I agree that extensive training for each single device would be prohibitive, but that feels like a problem that could be solved with more development: With many machine learning tasks, we started with individual training a model for each specific use case and environment. Today we're able to make generalized model which are trained once and can be deployed in a wide variety of environments. I don't see why this shouldn't be possible for a vision-based robot controller either.
Managing the actual high-level task is easy as soon as you're able to do all the low-level tasks: I.e., converting a recipe into a machine-readable format, dividing it into a tree of tasks and subtasks etc is easy. The hard parts are actually cutting the vegetables, de-boning the meat, etc. The amount of complex movement planning necessary for that doesn't exist yet. But this project looks as if it's a step in exactly that direction.
I can appreciate that, but also they are recording and replaying motor signals from specific teleoperation demonstrations. Something that _was_ possible in the 1950s. You might say that it is challenging to replay demonstrations well on lower-quality hardware. And so there is academic value in trying to make it work on worse hardware, but it would not be my goto solution for real industry problems. E.g. this is not a route I would fund for a startup, for example.

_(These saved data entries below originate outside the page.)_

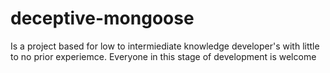 # deceptive-mongoose

Is a project based for low to intermiediate knowledge developer's with little to no prior experiemce.
Everyone in this stage of development is welcome
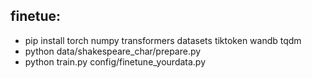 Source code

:## finetue:
+ pip install torch numpy transformers datasets tiktoken wandb tqdm
+ python data/shakespeare_char/prepare.py
+ python train.py config/finetune_yourdata.py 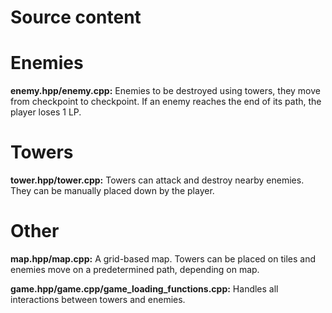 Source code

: # Source content
# Enemies
**enemy.hpp/enemy.cpp:** Enemies to be destroyed using towers, they move from checkpoint to checkpoint. If an enemy reaches the end of its path, the player loses 1 LP.

# Towers
**tower.hpp/tower.cpp:** Towers can attack and destroy nearby enemies. They can be manually placed down by the player.

# Other
**map.hpp/map.cpp:** A grid-based map. Towers can be placed on tiles and enemies move on a predetermined path, depending on map.

**game.hpp/game.cpp/game_loading_functions.cpp:** Handles all interactions between towers and enemies.
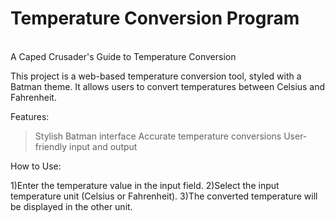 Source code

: <h1>Temperature Conversion Program</h1> <br>
A Caped Crusader's Guide to Temperature Conversion

This project is a web-based temperature conversion tool, styled with a Batman theme. It allows users to convert temperatures between Celsius and Fahrenheit.

Features:
>Stylish Batman interface
>Accurate temperature conversions
>User-friendly input and output

How to Use:

1)Enter the temperature value in the input field.
2)Select the input temperature unit (Celsius or Fahrenheit).
3)The converted temperature will be displayed in the other unit.

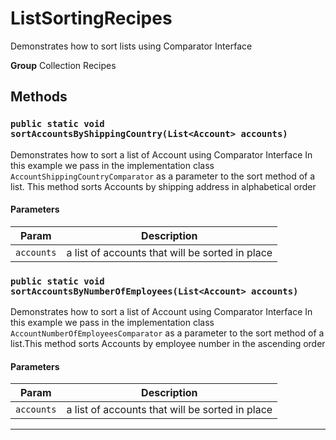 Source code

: # ListSortingRecipes

Demonstrates how to sort lists using Comparator Interface


**Group** Collection Recipes

## Methods
### `public static void sortAccountsByShippingCountry(List<Account> accounts)`

Demonstrates how to sort a list of Account using Comparator Interface In this example we pass in the implementation class `AccountShippingCountryComparator` as a parameter to the sort method of a list. This method sorts Accounts by shipping address in alphabetical order

#### Parameters

|Param|Description|
|---|---|
|`accounts`|a list of accounts that will be sorted in place|

### `public static void sortAccountsByNumberOfEmployees(List<Account> accounts)`

Demonstrates how to sort a list of Account using Comparator Interface In this example we pass in the implementation class `AccountNumberOfEmployeesComparator` as a parameter to the sort method of a list.This method sorts Accounts by employee number in the ascending order

#### Parameters

|Param|Description|
|---|---|
|`accounts`|a list of accounts that will be sorted in place|

---
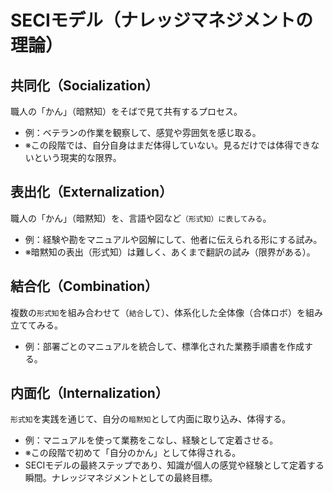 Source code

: # SECIモデル（ナレッジマネジメントの理論）

## 共同化（Socialization）
職人の「かん」（暗黙知）をそばで見て共有するプロセス。
- 例：ベテランの作業を観察して、感覚や雰囲気を感じ取る。
- ※この段階では、自分自身はまだ体得していない。見るだけでは体得できないという現実的な限界。

## 表出化（Externalization）
職人の「かん」（暗黙知）を、言語や図など`（形式知）に表してみる`。
- 例：経験や勘をマニュアルや図解にして、他者に伝えられる形にする試み。
- ※暗黙知の表出（形式知）は難しく、あくまで翻訳の試み（限界がある）。

## 結合化（Combination）
複数の`形式知`を組み合わせて（`結合`して）、体系化した全体像（合体ロボ）を組み立ててみる。
- 例：部署ごとのマニュアルを統合して、標準化された業務手順書を作成する。

## 内面化（Internalization）
`形式知`を実践を通じて、自分の`暗黙知`として内面に取り込み、体得する。
- 例：マニュアルを使って業務をこなし、経験として定着させる。
- ※この段階で初めて「自分のかん」として体得される。
- SECIモデルの最終ステップであり、知識が個人の感覚や経験として定着する瞬間。ナレッジマネジメントとしての最終目標。
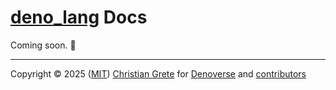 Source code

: # [deno_lang][repository-github-url] Docs

Coming soon. 👀

---

Copyright © 2025 ([MIT][repository-license-url])
[Christian Grete][repository-owner-url] for
[Denoverse][repository-organization-url] and
[contributors][repository-contributors-url]

[repository-contributors-url]: https://github.com/denoverse/lang/graphs/contributors
[repository-github-url]: https://github.com/denoverse/lang
[repository-license-url]: LICENSE
[repository-organization-url]: https://github.com/denoverse
[repository-owner-url]: https://christiangrete.com
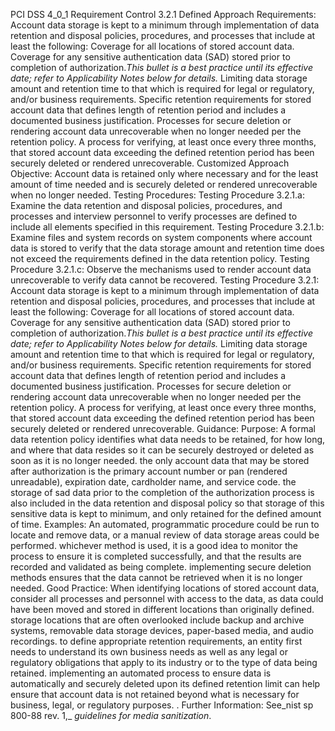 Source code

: PCI DSS 4_0_1 Requirement Control 3.2.1 Defined Approach Requirements: Account data storage is kept to a minimum through implementation of data retention and disposal policies, procedures, and processes that include at least the following: Coverage for all locations of stored account data. Coverage for any sensitive authentication data (SAD) stored prior to completion of authorization._This bullet_ _is a best practice until its effective date; refer to_ _Applicability Notes below for details._ Limiting data storage amount and retention time to that which is required for legal or regulatory, and/or business requirements. Specific retention requirements for stored account data that defines length of retention period and includes a documented business justification. Processes for secure deletion or rendering account data unrecoverable when no longer needed per the retention policy. A process for verifying, at least once every three months, that stored account data exceeding the defined retention period has been securely deleted or rendered unrecoverable. Customized Approach Objective: Account data is retained only where necessary and for the least amount of time needed and is securely deleted or rendered unrecoverable when no longer needed. Testing Procedures: Testing Procedure 3.2.1.a: Examine the data retention and disposal policies, procedures, and processes and interview personnel to verify processes are defined to include all elements specified in this requirement. Testing Procedure 3.2.1.b: Examine files and system records on system components where account data is stored to verify that the data storage amount and retention time does not exceed the requirements defined in the data retention policy. Testing Procedure 3.2.1.c: Observe the mechanisms used to render account data unrecoverable to verify data cannot be recovered. Testing Procedure 3.2.1: Account data storage is kept to a minimum through implementation of data retention and disposal policies, procedures, and processes that include at least the following: Coverage for all locations of stored account data. Coverage for any sensitive authentication data (SAD) stored prior to completion of authorization._This bullet_ _is a best practice until its effective date; refer to_ _Applicability Notes below for details._ Limiting data storage amount and retention time to that which is required for legal or regulatory, and/or business requirements. Specific retention requirements for stored account data that defines length of retention period and includes a documented business justification. Processes for secure deletion or rendering account data unrecoverable when no longer needed per the retention policy. A process for verifying, at least once every three months, that stored account data exceeding the defined retention period has been securely deleted or rendered unrecoverable. Guidance: Purpose: A formal data retention policy identifies what data needs to be retained, for how long, and where that data resides so it can be securely destroyed or deleted as soon as it is no longer needed. the only account data that may be stored after authorization is the primary account number or pan (rendered unreadable), expiration date, cardholder name, and service code. the storage of sad data prior to the completion of the authorization process is also included in the data retention and disposal policy so that storage of this sensitive data is kept to minimum, and only retained for the defined amount of time. Examples: An automated, programmatic procedure could be run to locate and remove data, or a manual review of data storage areas could be performed. whichever method is used, it is a good idea to monitor the process to ensure it is completed successfully, and that the results are recorded and validated as being complete. implementing secure deletion methods ensures that the data cannot be retrieved when it is no longer needed. Good Practice: When identifying locations of stored account data, consider all processes and personnel with access to the data, as data could have been moved and stored in different locations than originally defined. storage locations that are often overlooked include backup and archive systems, removable data storage devices, paper-based media, and audio recordings. to define appropriate retention requirements, an entity first needs to understand its own business needs as well as any legal or regulatory obligations that apply to its industry or to the type of data being retained. implementing an automated process to ensure data is automatically and securely deleted upon its defined retention limit can help ensure that account data is not retained beyond what is necessary for business, legal, or regulatory purposes. . Further Information: See_nist sp 800-88 rev. 1,_ _guidelines for media_ _sanitization_.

They do not replay recorded motor signals. They use recorded motor signals only to train neural policies, which then run autonomously on the robot and can generalize to new instances of a task (such as the above video generalizing to an adult size sweater when it was only ever trained on child size polo shirts).

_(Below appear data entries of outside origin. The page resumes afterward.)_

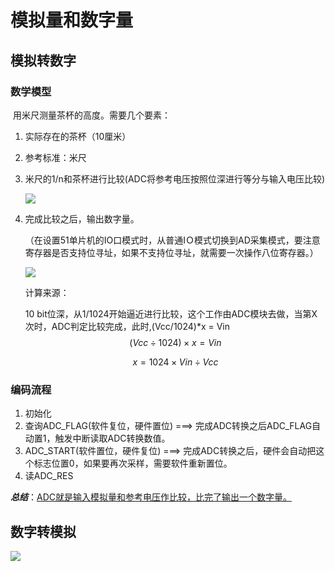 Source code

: # 模拟量和数字量

## 模拟转数字

### 数学模型

​        用米尺测量茶杯的高度。需要几个要素：

1. 实际存在的茶杯（10厘米）

2. 参考标准：米尺

3. 米尺的1/n和茶杯进行比较(ADC将参考电压按照位深进行等分与输入电压比较)

    ![](https://pic-1304959529.cos.ap-guangzhou.myqcloud.com/DB/20220326193635.png)

4. 完成比较之后，输出数字量。

   （在设置51单片机的IO口模式时，从普通IＯ模式切换到AD采集模式，要注意寄存器是否支持位寻址，如果不支持位寻址，就需要一次操作八位寄存器。）

    ![](https://pic-1304959529.cos.ap-guangzhou.myqcloud.com/DB/20220326193638.png)

   计算来源：

   10 bit位深，从1/1024开始逼近进行比较，这个工作由ADC模块去做，当第X次时，ADC判定比较完成，此时,(Vcc/1024)*x = Vin
   $$
   (Vcc\div1024)\times x = Vin
   $$

   $$
   x = 1024 \times Vin\div Vcc
   $$

### 编码流程

1. 初始化
2. 查询ADC_FLAG(软件复位，硬件置位)  ===> 完成ADC转换之后ADC_FLAG自动置1，触发中断读取ADC转换数值。
3. ADC_START(软件置位，硬件复位)  ===>  完成ADC转换之后，硬件会自动把这个标志位置0，如果要再次采样，需要软件重新置位。
4. 读ADC_RES

***总结***：<u>ADC就是输入模拟量和参考电压作比较，比完了输出一个数字量。</u>



## 数字转模拟

 ![](https://pic-1304959529.cos.ap-guangzhou.myqcloud.com/DB/20220326193641.png)





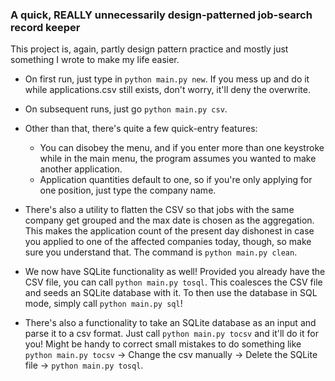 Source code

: ### A quick, REALLY unnecessarily design-patterned job-search record keeper

This project is, again, partly design pattern practice and mostly just something I wrote to make my life easier.

- On first run, just type in `python main.py new`. If you mess up and do it while applications.csv still exists, don't worry, it'll deny the overwrite.

- On subsequent runs, just go `python main.py csv`.

- Other than that, there's quite a few quick-entry features:
  - You can disobey the menu, and if you enter more than one keystroke while in the main menu, the program assumes you wanted to make another application.
  - Application quantities default to one, so if you're only applying for one position, just type the company name.

- There's also a utility to flatten the CSV so that jobs with the same company get grouped and the max date is chosen as the aggregation. This makes the application count of the present day dishonest in case you applied to one of the affected companies today, though, so make sure you understand that. The command is `python main.py clean`.

- We now have SQLite functionality as well! Provided you already have the CSV file, you can call `python main.py tosql`. This coalesces the CSV file and seeds an SQLite database with it. To then use the database in SQL mode, simply call `python main.py sql`!

- There's also a functionality to take an SQLite database as an input and parse it to a csv format. Just call `python main.py tocsv` and it'll do it for you! Might be handy to correct small mistakes to do something like `python main.py tocsv` -> Change the csv manually -> Delete the SQLite file -> `python main.py tosql`.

Obviously some amount of generalization is required to fold a shirt, as no two shirts will ever be in precisely the same configuration after being dropped on a table by a human. Playback of recorded motor signals could never solve this task.
> recorded motor signals only to train neural policies
Is interesting that they are using "Leader Arms" [0] to encode tasks instead of motion capture. Is it just a matter of reduced complexity to get off the ground? I suppose the task of mapping human arm motion to what a robot can do is tough.
I appreciate that going from polo shirts to sweaters is a form of "generalisation" but that's only interesting because of the extremely limited capability for generalisation that systems have when they're trained by imitation learning, as ALOHA.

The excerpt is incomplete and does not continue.